_Task prompt_: Each record should be copied exactly, and none of them omitted.
[Task data Boundary: Start]
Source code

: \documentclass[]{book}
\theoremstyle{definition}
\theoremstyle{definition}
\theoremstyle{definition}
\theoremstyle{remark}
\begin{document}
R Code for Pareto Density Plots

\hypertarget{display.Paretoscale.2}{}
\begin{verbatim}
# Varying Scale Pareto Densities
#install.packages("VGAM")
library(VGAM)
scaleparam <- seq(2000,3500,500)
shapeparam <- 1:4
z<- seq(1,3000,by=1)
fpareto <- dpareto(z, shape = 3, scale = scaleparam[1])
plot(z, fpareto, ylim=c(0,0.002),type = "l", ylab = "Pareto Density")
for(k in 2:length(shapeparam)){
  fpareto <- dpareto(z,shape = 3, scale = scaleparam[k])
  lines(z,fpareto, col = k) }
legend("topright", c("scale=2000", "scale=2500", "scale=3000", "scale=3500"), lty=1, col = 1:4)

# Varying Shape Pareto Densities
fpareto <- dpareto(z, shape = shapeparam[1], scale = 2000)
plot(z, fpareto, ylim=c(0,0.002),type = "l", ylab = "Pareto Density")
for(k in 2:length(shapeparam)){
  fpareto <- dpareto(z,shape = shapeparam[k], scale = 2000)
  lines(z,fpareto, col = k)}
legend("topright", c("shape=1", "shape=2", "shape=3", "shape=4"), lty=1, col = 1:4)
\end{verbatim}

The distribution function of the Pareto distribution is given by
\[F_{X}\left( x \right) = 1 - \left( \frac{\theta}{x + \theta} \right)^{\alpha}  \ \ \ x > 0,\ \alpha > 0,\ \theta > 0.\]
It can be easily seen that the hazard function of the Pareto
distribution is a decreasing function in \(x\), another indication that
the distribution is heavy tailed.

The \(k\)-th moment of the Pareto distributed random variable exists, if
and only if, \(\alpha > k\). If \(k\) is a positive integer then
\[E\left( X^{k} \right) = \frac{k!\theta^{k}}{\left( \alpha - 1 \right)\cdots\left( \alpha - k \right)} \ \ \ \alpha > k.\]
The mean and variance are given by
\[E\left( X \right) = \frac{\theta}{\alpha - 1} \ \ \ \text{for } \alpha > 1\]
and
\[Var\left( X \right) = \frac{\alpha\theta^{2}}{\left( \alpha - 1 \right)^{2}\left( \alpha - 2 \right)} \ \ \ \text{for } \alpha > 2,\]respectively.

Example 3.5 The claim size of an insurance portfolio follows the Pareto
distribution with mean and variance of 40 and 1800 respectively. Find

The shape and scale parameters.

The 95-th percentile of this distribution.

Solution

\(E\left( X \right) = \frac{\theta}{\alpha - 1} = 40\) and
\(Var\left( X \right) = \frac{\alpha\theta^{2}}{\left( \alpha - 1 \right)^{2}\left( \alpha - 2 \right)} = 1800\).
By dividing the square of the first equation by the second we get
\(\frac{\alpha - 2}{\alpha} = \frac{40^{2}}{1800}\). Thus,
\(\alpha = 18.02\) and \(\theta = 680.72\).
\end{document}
[Task data Boundary: End]
_Answer section_:
Source code

: \documentclass[]{book}
\theoremstyle{definition}
\theoremstyle{definition}
\theoremstyle{definition}
\theoremstyle{remark}
\begin{document}
R Code for Pareto Density Plots

\hypertarget{display.Paretoscale.2}{}
\begin{verbatim}
# Varying Scale Pareto Densities
#install.packages("VGAM")
library(VGAM)
scaleparam <- seq(2000,3500,500)
shapeparam <- 1:4
z<- seq(1,3000,by=1)
fpareto <- dpareto(z, shape = 3, scale = scaleparam[1])
plot(z, fpareto, ylim=c(0,0.002),type = "l", ylab = "Pareto Density")
for(k in 2:length(shapeparam)){
  fpareto <- dpareto(z,shape = 3, scale = scaleparam[k])
  lines(z,fpareto, col = k) }
legend("topright", c("scale=2000", "scale=2500", "scale=3000", "scale=3500"), lty=1, col = 1:4)

# Varying Shape Pareto Densities
fpareto <- dpareto(z, shape = shapeparam[1], scale = 2000)
plot(z, fpareto, ylim=c(0,0.002),type = "l", ylab = "Pareto Density")
for(k in 2:length(shapeparam)){
  fpareto <- dpareto(z,shape = shapeparam[k], scale = 2000)
  lines(z,fpareto, col = k)}
legend("topright", c("shape=1", "shape=2", "shape=3", "shape=4"), lty=1, col = 1:4)
\end{verbatim}

The distribution function of the Pareto distribution is given by
\[F_{X}\left( x \right) = 1 - \left( \frac{\theta}{x + \theta} \right)^{\alpha}  \ \ \ x > 0,\ \alpha > 0,\ \theta > 0.\]
It can be easily seen that the hazard function of the Pareto
distribution is a decreasing function in \(x\), another indication that
the distribution is heavy tailed.

The \(k\)-th moment of the Pareto distributed random variable exists, if
and only if, \(\alpha > k\). If \(k\) is a positive integer then
\[E\left( X^{k} \right) = \frac{k!\theta^{k}}{\left( \alpha - 1 \right)\cdots\left( \alpha - k \right)} \ \ \ \alpha > k.\]
The mean and variance are given by
\[E\left( X \right) = \frac{\theta}{\alpha - 1} \ \ \ \text{for } \alpha > 1\]
and
\[Var\left( X \right) = \frac{\alpha\theta^{2}}{\left( \alpha - 1 \right)^{2}\left( \alpha - 2 \right)} \ \ \ \text{for } \alpha > 2,\]respectively.

Example 3.5 The claim size of an insurance portfolio follows the Pareto
distribution with mean and variance of 40 and 1800 respectively. Find

The shape and scale parameters.

The 95-th percentile of this distribution.

Solution

\(E\left( X \right) = \frac{\theta}{\alpha - 1} = 40\) and
\(Var\left( X \right) = \frac{\alpha\theta^{2}}{\left( \alpha - 1 \right)^{2}\left( \alpha - 2 \right)} = 1800\).
By dividing the square of the first equation by the second we get
\(\frac{\alpha - 2}{\alpha} = \frac{40^{2}}{1800}\). Thus,
\(\alpha = 18.02\) and \(\theta = 680.72\).
\end{document}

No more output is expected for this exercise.